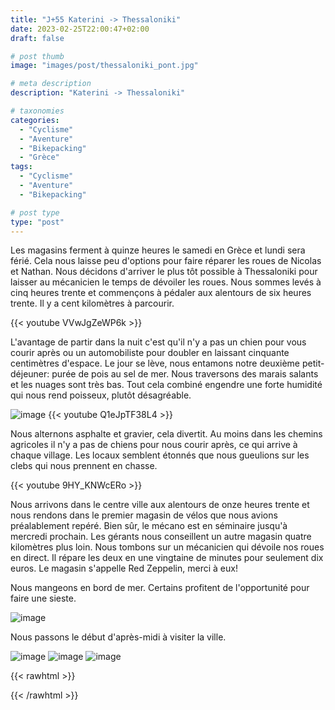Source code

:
 ```yaml
---
title: "J+55 Katerini -> Thessaloniki"
date: 2023-02-25T22:00:47+02:00
draft: false

# post thumb
image: "images/post/thessaloniki_pont.jpg"

# meta description
description: "Katerini -> Thessaloniki"

# taxonomies
categories:
  - "Cyclisme" 
  - "Aventure" 
  - "Bikepacking"
  - "Grèce" 
tags:
  - "Cyclisme" 
  - "Aventure" 
  - "Bikepacking" 

# post type
type: "post"
---
```


Les magasins ferment à quinze heures le samedi en Grèce et lundi sera férié. Cela nous laisse peu d'options pour faire réparer les roues de Nicolas et Nathan. Nous décidons d'arriver le plus tôt possible à Thessaloniki pour laisser au mécanicien le temps de dévoiler les roues. Nous sommes levés à cinq heures trente et commençons à pédaler aux alentours de six heures trente. Il y a cent kilomètres à parcourir. 

{{< youtube VVwJgZeWP6k >}}

L'avantage de partir dans la nuit c'est qu'il n'y a pas un chien pour vous courir après ou un automobiliste pour doubler en laissant cinquante centimètres d'espace. Le jour se lève, nous entamons notre deuxième petit-déjeuner: purée de pois au sel de mer. Nous traversons des marais salants et les nuages sont très bas. Tout cela combiné engendre une forte humidité qui nous rend poisseux, plutôt désagréable. 

![image](../../images/post/thessaloniki_avion.jpg)
{{< youtube Q1eJpTF38L4 >}}

Nous alternons asphalte et gravier, cela divertit. Au moins dans les chemins agricoles il n'y a pas de chiens pour nous courir après, ce qui arrive à chaque village. Les locaux semblent étonnés que nous gueulions sur les clebs qui nous prennent en chasse. 

{{< youtube 9HY_KNWcERo >}}

Nous arrivons dans le centre ville aux alentours de onze heures trente et nous rendons dans le premier magasin de vélos que nous avions préalablement repéré. Bien sûr, le mécano est en séminaire jusqu'à mercredi prochain. Les gérants nous conseillent un autre magasin quatre kilomètres plus loin. Nous tombons sur un mécanicien qui dévoile nos roues en direct. Il répare les deux en une vingtaine de minutes pour seulement dix euros. Le magasin s'appelle Red Zeppelin, merci à eux! 

Nous mangeons en bord de mer.  Certains profitent de l'opportunité pour faire une sieste.

![image](../../images/post/thessaloniki_sieste.jpg)

Nous passons le début d'après-midi à visiter la ville. 

![image](../../images/post/thessaloniki_arc.jpg)
![image](../../images/post/thessaloniki_fort.jpg)
![image](../../images/post/thessaloniki_eglise.jpg)

{{< rawhtml >}}
<div class="strava-embed-placeholder" data-embed-type="activity" data-embed-id="8620340930"></div><script src="https://strava-embeds.com/embed.js"></script>
{{< /rawhtml >}}
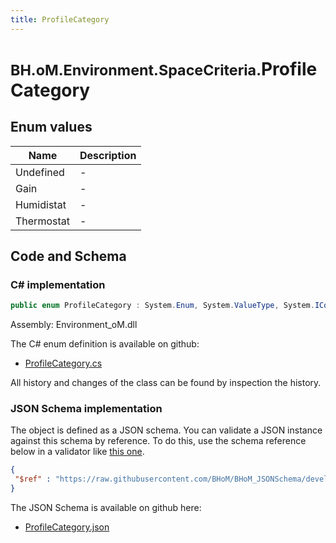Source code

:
 ```yaml
---
title: ProfileCategory
---
```


# <small>BH.oM.Environment.SpaceCriteria.</small>**ProfileCategory**



## Enum values

| Name            | Description                                                    |
|-----------------|----------------------------------------------------------------|
| Undefined |  -  |
| Gain |  -  |
| Humidistat |  -  |
| Thermostat |  -  |


## Code and Schema

### C# implementation

``` C# title="C#"
public enum ProfileCategory : System.Enum, System.ValueType, System.IComparable, System.ISpanFormattable, System.IFormattable, System.IConvertible
```

Assembly: Environment_oM.dll

The C# enum definition is available on github:

- [ProfileCategory.cs](https://github.com/BHoM/BHoM/blob/develop/Environment_oM/SpaceCriteria\Enums\ProfileCategory.cs)

All history and changes of the class can be found by inspection the history.
### JSON Schema implementation

The object is defined as a JSON schema. You can validate a JSON instance against this schema by reference. To do this, use the schema reference below in a validator like [this one](https://www.jsonschemavalidator.net/).

``` json title="JSON Schema"
{
 "$ref" : "https://raw.githubusercontent.com/BHoM/BHoM_JSONSchema/develop/Environment_oM/SpaceCriteria/ProfileCategory.json"
}
```

The JSON Schema is available on github here:

- [ProfileCategory.json](https://github.com/BHoM/BHoM_JSONSchema/blob/develop/Environment_oM/SpaceCriteria/ProfileCategory.json)
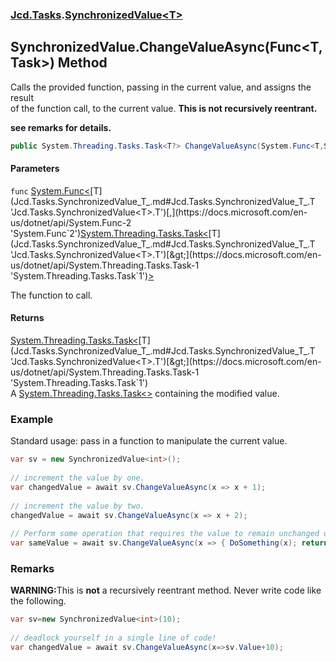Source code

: ### [Jcd.Tasks](Jcd.Tasks.md 'Jcd.Tasks').[SynchronizedValue&lt;T&gt;](Jcd.Tasks.SynchronizedValue_T_.md 'Jcd.Tasks.SynchronizedValue<T>')

## SynchronizedValue<T>.ChangeValueAsync(Func<T,Task<T>>) Method

Calls the provided function, passing in the current value, and assigns the result  
of the function call, to the current value. <b>This is not recursively reentrant.  
see remarks for details.</b>

```csharp
public System.Threading.Tasks.Task<T?> ChangeValueAsync(System.Func<T,System.Threading.Tasks.Task<T>>? func);
```
#### Parameters

<a name='Jcd.Tasks.SynchronizedValue_T_.ChangeValueAsync(System.Func_T,System.Threading.Tasks.Task_T__).func'></a>

`func` [System.Func&lt;](https://docs.microsoft.com/en-us/dotnet/api/System.Func-2 'System.Func`2')[T](Jcd.Tasks.SynchronizedValue_T_.md#Jcd.Tasks.SynchronizedValue_T_.T 'Jcd.Tasks.SynchronizedValue<T>.T')[,](https://docs.microsoft.com/en-us/dotnet/api/System.Func-2 'System.Func`2')[System.Threading.Tasks.Task&lt;](https://docs.microsoft.com/en-us/dotnet/api/System.Threading.Tasks.Task-1 'System.Threading.Tasks.Task`1')[T](Jcd.Tasks.SynchronizedValue_T_.md#Jcd.Tasks.SynchronizedValue_T_.T 'Jcd.Tasks.SynchronizedValue<T>.T')[&gt;](https://docs.microsoft.com/en-us/dotnet/api/System.Threading.Tasks.Task-1 'System.Threading.Tasks.Task`1')[&gt;](https://docs.microsoft.com/en-us/dotnet/api/System.Func-2 'System.Func`2')

The function to call.

#### Returns
[System.Threading.Tasks.Task&lt;](https://docs.microsoft.com/en-us/dotnet/api/System.Threading.Tasks.Task-1 'System.Threading.Tasks.Task`1')[T](Jcd.Tasks.SynchronizedValue_T_.md#Jcd.Tasks.SynchronizedValue_T_.T 'Jcd.Tasks.SynchronizedValue<T>.T')[&gt;](https://docs.microsoft.com/en-us/dotnet/api/System.Threading.Tasks.Task-1 'System.Threading.Tasks.Task`1')  
A [System.Threading.Tasks.Task&lt;&gt;](https://docs.microsoft.com/en-us/dotnet/api/System.Threading.Tasks.Task-1 'System.Threading.Tasks.Task`1') containing the modified value.

### Example
Standard usage: pass in a function to manipulate the current value.  
  
```csharp  
var sv = new SynchronizedValue<int>();  
  
// increment the value by one.  
var changedValue = await sv.ChangeValueAsync(x => x + 1);  
  
// increment the value by two.  
changedValue = await sv.ChangeValueAsync(x => x + 2);  
  
// Perform some operation that requires the value to remain unchanged during the operation.  
var sameValue = await sv.ChangeValueAsync(x => { DoSomething(x); return x;});  
```

### Remarks
  
<b>WARNING:</b>This is <b>not</b> a recursively reentrant method. Never write code like  
             the following.  
  
```csharp  
var sv=new SynchronizedValue<int>(10);  
  
// deadlock yourself in a single line of code!  
var changedValue = await sv.ChangeValueAsync(x=>sv.Value+10);  
```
○ ○ ○ ○
Your objective: Produce a verbatim transcription of every line in the listing, images omitted.

Response below:
Source code

:
 ```yaml
---
title: "J+55 Katerini -> Thessaloniki"
date: 2023-02-25T22:00:47+02:00
draft: false

# post thumb
image: "images/post/thessaloniki_pont.jpg"

# meta description
description: "Katerini -> Thessaloniki"

# taxonomies
categories:
  - "Cyclisme" 
  - "Aventure" 
  - "Bikepacking"
  - "Grèce" 
tags:
  - "Cyclisme" 
  - "Aventure" 
  - "Bikepacking" 

# post type
type: "post"
---
```


Les magasins ferment à quinze heures le samedi en Grèce et lundi sera férié. Cela nous laisse peu d'options pour faire réparer les roues de Nicolas et Nathan. Nous décidons d'arriver le plus tôt possible à Thessaloniki pour laisser au mécanicien le temps de dévoiler les roues. Nous sommes levés à cinq heures trente et commençons à pédaler aux alentours de six heures trente. Il y a cent kilomètres à parcourir. 

{{< youtube VVwJgZeWP6k >}}

L'avantage de partir dans la nuit c'est qu'il n'y a pas un chien pour vous courir après ou un automobiliste pour doubler en laissant cinquante centimètres d'espace. Le jour se lève, nous entamons notre deuxième petit-déjeuner: purée de pois au sel de mer. Nous traversons des marais salants et les nuages sont très bas. Tout cela combiné engendre une forte humidité qui nous rend poisseux, plutôt désagréable. 

![image](../../images/post/thessaloniki_avion.jpg)
{{< youtube Q1eJpTF38L4 >}}

Nous alternons asphalte et gravier, cela divertit. Au moins dans les chemins agricoles il n'y a pas de chiens pour nous courir après, ce qui arrive à chaque village. Les locaux semblent étonnés que nous gueulions sur les clebs qui nous prennent en chasse. 

{{< youtube 9HY_KNWcERo >}}

Nous arrivons dans le centre ville aux alentours de onze heures trente et nous rendons dans le premier magasin de vélos que nous avions préalablement repéré. Bien sûr, le mécano est en séminaire jusqu'à mercredi prochain. Les gérants nous conseillent un autre magasin quatre kilomètres plus loin. Nous tombons sur un mécanicien qui dévoile nos roues en direct. Il répare les deux en une vingtaine de minutes pour seulement dix euros. Le magasin s'appelle Red Zeppelin, merci à eux! 

Nous mangeons en bord de mer.  Certains profitent de l'opportunité pour faire une sieste.

![image](../../images/post/thessaloniki_sieste.jpg)

Nous passons le début d'après-midi à visiter la ville. 

![image](../../images/post/thessaloniki_arc.jpg)
![image](../../images/post/thessaloniki_fort.jpg)
![image](../../images/post/thessaloniki_eglise.jpg)

{{< rawhtml >}}
<div class="strava-embed-placeholder" data-embed-type="activity" data-embed-id="8620340930"></div><script src="https://strava-embeds.com/embed.js"></script>
{{< /rawhtml >}}
Source code

:
 ```yaml
---
title: ProfileCategory
---
```


# <small>BH.oM.Environment.SpaceCriteria.</small>**ProfileCategory**



## Enum values

| Name            | Description                                                    |
|-----------------|----------------------------------------------------------------|
| Undefined |  -  |
| Gain |  -  |
| Humidistat |  -  |
| Thermostat |  -  |


## Code and Schema

### C# implementation

``` C# title="C#"
public enum ProfileCategory : System.Enum, System.ValueType, System.IComparable, System.ISpanFormattable, System.IFormattable, System.IConvertible
```

Assembly: Environment_oM.dll

The C# enum definition is available on github:

- [ProfileCategory.cs](https://github.com/BHoM/BHoM/blob/develop/Environment_oM/SpaceCriteria\Enums\ProfileCategory.cs)

All history and changes of the class can be found by inspection the history.
### JSON Schema implementation

The object is defined as a JSON schema. You can validate a JSON instance against this schema by reference. To do this, use the schema reference below in a validator like [this one](https://www.jsonschemavalidator.net/).

``` json title="JSON Schema"
{
 "$ref" : "https://raw.githubusercontent.com/BHoM/BHoM_JSONSchema/develop/Environment_oM/SpaceCriteria/ProfileCategory.json"
}
```

The JSON Schema is available on github here:

- [ProfileCategory.json](https://github.com/BHoM/BHoM_JSONSchema/blob/develop/Environment_oM/SpaceCriteria/ProfileCategory.json)
Source code

: ### [Jcd.Tasks](Jcd.Tasks.md 'Jcd.Tasks').[SynchronizedValue&lt;T&gt;](Jcd.Tasks.SynchronizedValue_T_.md 'Jcd.Tasks.SynchronizedValue<T>')

## SynchronizedValue<T>.ChangeValueAsync(Func<T,Task<T>>) Method

Calls the provided function, passing in the current value, and assigns the result  
of the function call, to the current value. <b>This is not recursively reentrant.  
see remarks for details.</b>

```csharp
public System.Threading.Tasks.Task<T?> ChangeValueAsync(System.Func<T,System.Threading.Tasks.Task<T>>? func);
```
#### Parameters

<a name='Jcd.Tasks.SynchronizedValue_T_.ChangeValueAsync(System.Func_T,System.Threading.Tasks.Task_T__).func'></a>

`func` [System.Func&lt;](https://docs.microsoft.com/en-us/dotnet/api/System.Func-2 'System.Func`2')[T](Jcd.Tasks.SynchronizedValue_T_.md#Jcd.Tasks.SynchronizedValue_T_.T 'Jcd.Tasks.SynchronizedValue<T>.T')[,](https://docs.microsoft.com/en-us/dotnet/api/System.Func-2 'System.Func`2')[System.Threading.Tasks.Task&lt;](https://docs.microsoft.com/en-us/dotnet/api/System.Threading.Tasks.Task-1 'System.Threading.Tasks.Task`1')[T](Jcd.Tasks.SynchronizedValue_T_.md#Jcd.Tasks.SynchronizedValue_T_.T 'Jcd.Tasks.SynchronizedValue<T>.T')[&gt;](https://docs.microsoft.com/en-us/dotnet/api/System.Threading.Tasks.Task-1 'System.Threading.Tasks.Task`1')[&gt;](https://docs.microsoft.com/en-us/dotnet/api/System.Func-2 'System.Func`2')

The function to call.

#### Returns
[System.Threading.Tasks.Task&lt;](https://docs.microsoft.com/en-us/dotnet/api/System.Threading.Tasks.Task-1 'System.Threading.Tasks.Task`1')[T](Jcd.Tasks.SynchronizedValue_T_.md#Jcd.Tasks.SynchronizedValue_T_.T 'Jcd.Tasks.SynchronizedValue<T>.T')[&gt;](https://docs.microsoft.com/en-us/dotnet/api/System.Threading.Tasks.Task-1 'System.Threading.Tasks.Task`1')  
A [System.Threading.Tasks.Task&lt;&gt;](https://docs.microsoft.com/en-us/dotnet/api/System.Threading.Tasks.Task-1 'System.Threading.Tasks.Task`1') containing the modified value.

### Example
Standard usage: pass in a function to manipulate the current value.  
  
```csharp  
var sv = new SynchronizedValue<int>();  
  
// increment the value by one.  
var changedValue = await sv.ChangeValueAsync(x => x + 1);  
  
// increment the value by two.  
changedValue = await sv.ChangeValueAsync(x => x + 2);  
  
// Perform some operation that requires the value to remain unchanged during the operation.  
var sameValue = await sv.ChangeValueAsync(x => { DoSomething(x); return x;});  
```

### Remarks
  
<b>WARNING:</b>This is <b>not</b> a recursively reentrant method. Never write code like  
             the following.  
  
```csharp  
var sv=new SynchronizedValue<int>(10);  
  
// deadlock yourself in a single line of code!  
var changedValue = await sv.ChangeValueAsync(x=>sv.Value+10);  
```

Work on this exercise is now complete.